In just one season, Nick Swisher has fast become a fan favorite in New York City. Last night, he again displayed his antics in a moment that Amanda Rykoff caught on camera. She posted the above image to her Posterous site and called Swisher’s bow to Hideki Matsui during lineup introductions a sign of the Mohawk Godzilla Nation.

Tonight, Nick Swisher will rest though. After going 0 for 3 with a strike out against Cliff Lee last night, Nick is mired in a terrible slump. He is just 3 for his last 35 with 12 strike outs. Considering his 7-for-42 end to the season, Nick is now hitting just .130 since mid-September with 12 walks. No lucky Mohawk can save him for that.

When the Yanks released the lineup about 45 minutes ago, Nick Swisher found himself a part of the Yankee bench. On a night when Jose Molina will bat ninth and catch, Jerry Hairston will hit seventh and play right field. Apparently, it is a part of the Yankee strategy to put two inferior hitters into the lineup one night after scoring just one run. Hairston, for what it’s worth, has played just one game in right field all season. I could rant about this lineup forever, but back to Swisher.
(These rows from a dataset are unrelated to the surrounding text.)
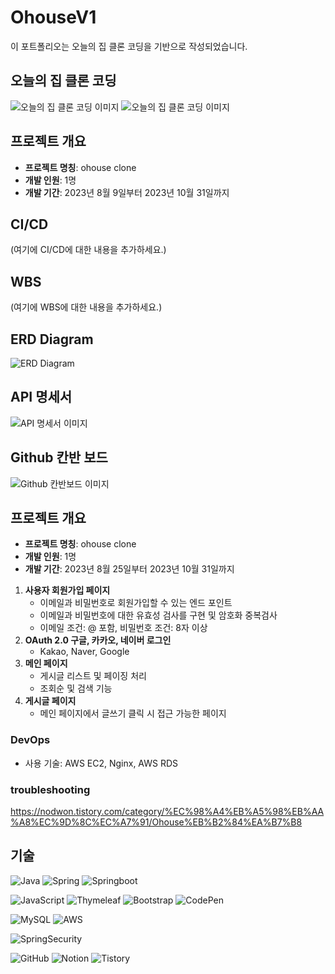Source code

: # OhouseV1

이 포트폴리오는 오늘의 집 클론 코딩을 기반으로 작성되었습니다.



## 오늘의 집 클론 코딩

![오늘의 집 클론 코딩 이미지](https://github.com/nodwon/OhouseV1/assets/73088512/3c21c3c8-943b-4398-b87f-7340d144a1af)
![오늘의 집 클론 코딩 이미지](https://github.com/nodwon/OhouseV1/assets/73088512/3659f6aa-ecc5-448a-8b58-632256935e85)

## 프로젝트 개요
- **프로젝트 명칭**: ohouse clone
- **개발 인원**: 1명
- **개발 기간**: 2023년 8월 9일부터 2023년 10월 31일까지

## CI/CD

(여기에 CI/CD에 대한 내용을 추가하세요.)

## WBS

(여기에 WBS에 대한 내용을 추가하세요.)

## ERD Diagram

![ERD Diagram](https://github.com/nodwon/OhouseV1/assets/73088512/8c61d38d-0dea-4afe-b343-42e96827b208)

## API 명세서

![API 명세서 이미지](https://github.com/nodwon/OhouseV1/assets/73088512/19103501-f9ff-4e75-b6b6-91dea5be04ca)

## Github 칸반 보드
![Github 칸반보드 이미지](https://github.com/nodwon/OhouseV1/assets/73088512/533505e9-fcf5-4b36-b092-9db2b4c0bcfe)


## 프로젝트 개요
- **프로젝트 명칭**: ohouse clone
- **개발 인원**: 1명
- **개발 기간**: 2023년 8월 25일부터 2023년 10월 31일까지
1. **사용자 회원가입 페이지**
    - 이메일과 비밀번호로 회원가입할 수 있는 엔드 포인트
    - 이메일과 비밀번호에 대한 유효성 검사를 구현 및 암호화 중복검사
    - 이메일 조건: @ 포함, 비밀번호 조건: 8자 이상
2. **OAuth 2.0 구글, 카카오, 네이버 로그인**
    - Kakao, Naver, Google
3. **메인 페이지**
    - 게시글 리스트 및 페이징 처리
    - 조회순 및 검색 기능
4. **게시글 페이지**
    - 메인 페이지에서 글쓰기 클릭 시 접근 가능한 페이지

### DevOps

- 사용 기술: AWS EC2, Nginx, AWS RDS
### troubleshooting
https://nodwon.tistory.com/category/%EC%98%A4%EB%A5%98%EB%AA%A8%EC%9D%8C%EC%A7%91/Ohouse%EB%B2%84%EA%B7%B8

## 기술
![Java](https://img.shields.io/badge/java-%23ED8B00.svg?style=for-the-badge&logo=openjdk&logoColor=white)
![Spring](https://img.shields.io/badge/spring-%236DB33F.svg?style=for-the-badge&logo=spring&logoColor=white)
![Springboot](https://img.shields.io/badge/springboot-%236DB33F.svg?style=for-the-badge&logo=spring&logoColor=white)

![JavaScript](https://img.shields.io/badge/javascript-%23323330.svg?style=for-the-badge&logo=javascript&logoColor=%23F7DF1E)
![Thymeleaf](https://img.shields.io/badge/Thymeleaf-%23005C0F.svg?style=for-the-badge&logo=Thymeleaf&logoColor=white)
![Bootstrap](https://img.shields.io/badge/bootstrap-%238511FA.svg?style=for-the-badge&logo=bootstrap&logoColor=white)
![CodePen](https://img.shields.io/badge/CodePen-white?style=for-the-badge&logo=codepen&logoColor=black)

![MySQL](https://img.shields.io/badge/mysql-%2300f.svg?style=for-the-badge&logo=mysql&logoColor=white)
![AWS](https://img.shields.io/badge/AWS-%23FF9900.svg?style=for-the-badge&logo=amazon-aws&logoColor=white)

![SpringSecurity](https://img.shields.io/badge/Spring_Security-6DB33F?style=for-the-badge&logo=Spring-Security&logoColor=white)

![GitHub](https://img.shields.io/badge/github-%23121011.svg?style=for-the-badge&logo=github&logoColor=white)
![Notion](https://img.shields.io/badge/Notion-%23000000.svg?style=for-the-badge&logo=notion&logoColor=white)
![Tistory](https://img.shields.io/badge/Tistory-FF5722?style=for-the-badge&logo=blogger&logoColor=white)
As an aside, it appears as though Joe Girardi has opted for Hairston over Brett Gardner or Eric Hinske because of Hairston’s career numbers against Pedro. Although Hairston is 10 for 27 against Martinez, all but eight of those ABs came in 2002 and 2003. Hairston hasn’t faced Martinez since July 26, 2004. If Girardi is making his decision based upon numbers that are at least five years old, that is, honestly put, a stupid move.

I would never have advocated for benching Nick Swisher. He’s just off right now. Fack Youk, in a Nick Swisher futility report, summed it up best using a PitchF/x chart and some observations from the game:

Swish was even given a generous ball on the second pitch of the at bat – the green square which was clearly high enough and right down the pike. So what did Swisher do with the five (really 6) pitches that were in his – or Major League hitter’s – wheelhouse? He took three for strikes (and one for a ball) and fouled the other two off.

You don’t take four strikes in those respective locations in one at bat unless you are completely lost at the plate and are simply resorting to guessing. You don’t foul the other two off unless your rhythm and timing are out of whack. It was as if Lee & Ruiz had figured out that Swisher wasn’t going to hit the ball no matter where it was and decided to just lay it right down the middle…

Swisher is prone to extended slumps and he picked a pretty terrible time to have one of his worst of the year. The sporadic schedule has probably negatively affected as a switch hitter since he has two swings that he needs to keep working and both have seemingly fallen into a state of disrepair.

The best way for Swisher to move beyond this slump is more ABs, but the Yankees don’t really have the luxury of more at-bats. If they lose three more games, their season is over, and if they lose tonight, they face longs World Series odds on the road. And so Nick Swisher will sit, and I won’t mind.

Joe Girardi shouldn’t be employing a lineup without both Swisher and Jorge Posada, but tonight, he is. He should have used Brett Gardner or even Hinske over Hairston, but the ink has dried on that one. The top of the order can overcome some poor decisions at the bottom, and hopefully, Nick lets his head clear on this one. After an unexpectedly good season from Swisher, the last thing we want is a fade into oblivion after a bad postseason.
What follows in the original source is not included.